Data excerpts:
▬▬▬▬▬▬▬▬▬▬
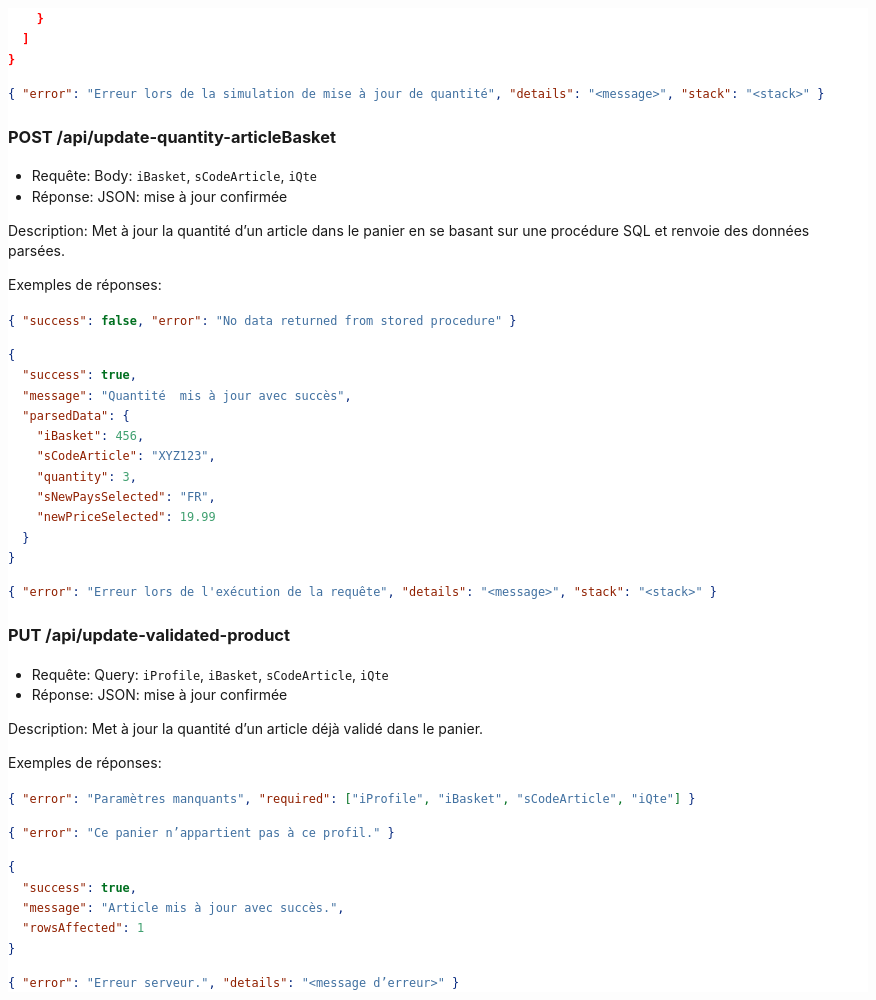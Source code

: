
 ```json
    }
  ]
}
```
```json
{ "error": "Erreur lors de la simulation de mise à jour de quantité", "details": "<message>", "stack": "<stack>" }
```

### POST /api/update-quantity-articleBasket
- Requête: Body: `iBasket`, `sCodeArticle`, `iQte`
- Réponse: JSON: mise à jour confirmée

Description: Met à jour la quantité d’un article dans le panier en se basant sur une procédure SQL et renvoie des données parsées.

Exemples de réponses:
```json
{ "success": false, "error": "No data returned from stored procedure" }
```
```json
{
  "success": true,
  "message": "Quantité  mis à jour avec succès",
  "parsedData": {
    "iBasket": 456,
    "sCodeArticle": "XYZ123",
    "quantity": 3,
    "sNewPaysSelected": "FR",
    "newPriceSelected": 19.99
  }
}
```
```json
{ "error": "Erreur lors de l'exécution de la requête", "details": "<message>", "stack": "<stack>" }
```

### PUT /api/update-validated-product
- Requête: Query: `iProfile`, `iBasket`, `sCodeArticle`, `iQte`
- Réponse: JSON: mise à jour confirmée

Description: Met à jour la quantité d’un article déjà validé dans le panier.

Exemples de réponses:
```json
{ "error": "Paramètres manquants", "required": ["iProfile", "iBasket", "sCodeArticle", "iQte"] }
```
```json
{ "error": "Ce panier n’appartient pas à ce profil." }
```
```json
{
  "success": true,
  "message": "Article mis à jour avec succès.",
  "rowsAffected": 1
}
```
```json
{ "error": "Erreur serveur.", "details": "<message d’erreur>" }
```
▬▬▬▬▬▬▬▬▬▬
» Instructions to follow: Filter the entries by the string "panier" and copy each matching line.

» Exercise response:
Description: Met à jour la quantité d’un article dans le panier en se basant sur une procédure SQL et renvoie des données parsées.
Description: Met à jour la quantité d’un article déjà validé dans le panier.
{ "error": "Ce panier n’appartient pas à ce profil." }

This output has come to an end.